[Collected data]
--- START ---

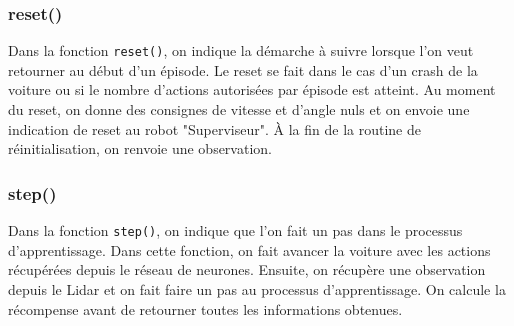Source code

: \documentclass[french]{article}
\begin{document}
\subsubsection*{reset()}
Dans la fonction \texttt{reset()}, on indique la démarche à suivre lorsque l'on veut retourner au début d'un épisode. 
Le reset se fait dans le cas d'un crash de la voiture ou si le nombre d'actions autorisées par épisode est atteint. 
Au moment du reset, on donne des consignes de vitesse et d'angle nuls et on envoie une indication de reset au robot 
"Superviseur". À la fin de la routine de réinitialisation, on renvoie une observation.

\subsubsection*{step()}
Dans la fonction \texttt{step()}, on indique que l'on fait un pas dans le processus d'apprentissage. Dans cette 
fonction, on fait avancer la voiture avec les actions récupérées depuis le réseau de neurones. Ensuite, on récupère 
une observation depuis le Lidar et on fait faire un pas au processus d'apprentissage. On calcule la récompense 
avant de retourner toutes les informations obtenues.
\end{document}
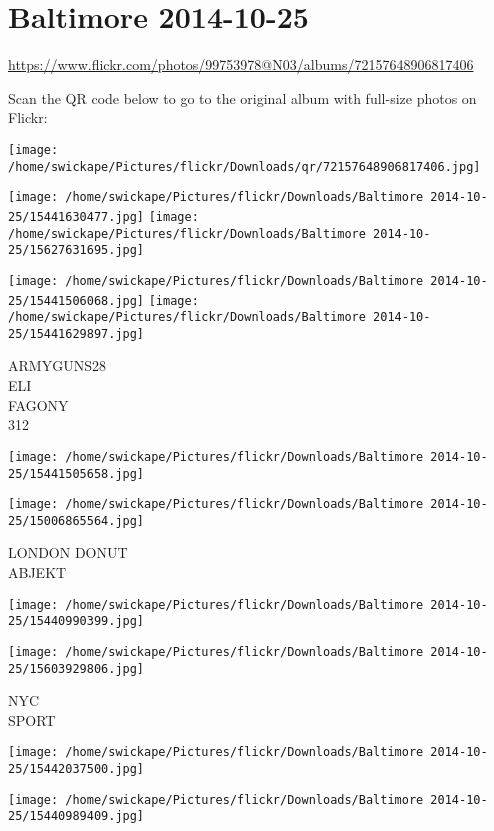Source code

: \documentclass[10pt,letterpaper]{article}
\title{}
\author{}
\date{}
\begin{document}
\section*{Baltimore 2014-10-25}

\url{https://www.flickr.com/photos/99753978@N03/albums/72157648906817406}

Scan the QR code below to go to the original album with full-size photos on Flickr:

\texttt{[image: /home/swickape/Pictures/flickr/Downloads/qr/72157648906817406.jpg]}
\pagebreak

\texttt{[image: /home/swickape/Pictures/flickr/Downloads/Baltimore 2014-10-25/15441630477.jpg]}
\texttt{[image: /home/swickape/Pictures/flickr/Downloads/Baltimore 2014-10-25/15627631695.jpg]}

\texttt{[image: /home/swickape/Pictures/flickr/Downloads/Baltimore 2014-10-25/15441506068.jpg]}
\texttt{[image: /home/swickape/Pictures/flickr/Downloads/Baltimore 2014-10-25/15441629897.jpg]}

ARMYGUNS28\\
ELI\\
FAGONY\\
312
\pagebreak

\texttt{[image: /home/swickape/Pictures/flickr/Downloads/Baltimore 2014-10-25/15441505658.jpg]}

\vspace{0.25in}
\texttt{[image: /home/swickape/Pictures/flickr/Downloads/Baltimore 2014-10-25/15006865564.jpg]}

LONDON DONUT\\
ABJEKT
\pagebreak

\texttt{[image: /home/swickape/Pictures/flickr/Downloads/Baltimore 2014-10-25/15440990399.jpg]}

\vspace{0.25in}
\texttt{[image: /home/swickape/Pictures/flickr/Downloads/Baltimore 2014-10-25/15603929806.jpg]}

NYC\\
SPORT
\pagebreak

\texttt{[image: /home/swickape/Pictures/flickr/Downloads/Baltimore 2014-10-25/15442037500.jpg]}

\vspace{0.25in}
\texttt{[image: /home/swickape/Pictures/flickr/Downloads/Baltimore 2014-10-25/15440989409.jpg]}
\end{document}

--- END ---

* [WHAT TO WORK ON] Would you repeat exactly, and only, the lines from the start of the records above through the line containing "Au moment du", with the pictures omitted?

* [TASK ANSWER]
Source code

: \documentclass[french]{article}
\begin{document}
\subsubsection*{reset()}
Dans la fonction \texttt{reset()}, on indique la démarche à suivre lorsque l'on veut retourner au début d'un épisode. 
Le reset se fait dans le cas d'un crash de la voiture ou si le nombre d'actions autorisées par épisode est atteint. 
Au moment du reset, on donne des consignes de vitesse et d'angle nuls et on envoie une indication de reset au robot 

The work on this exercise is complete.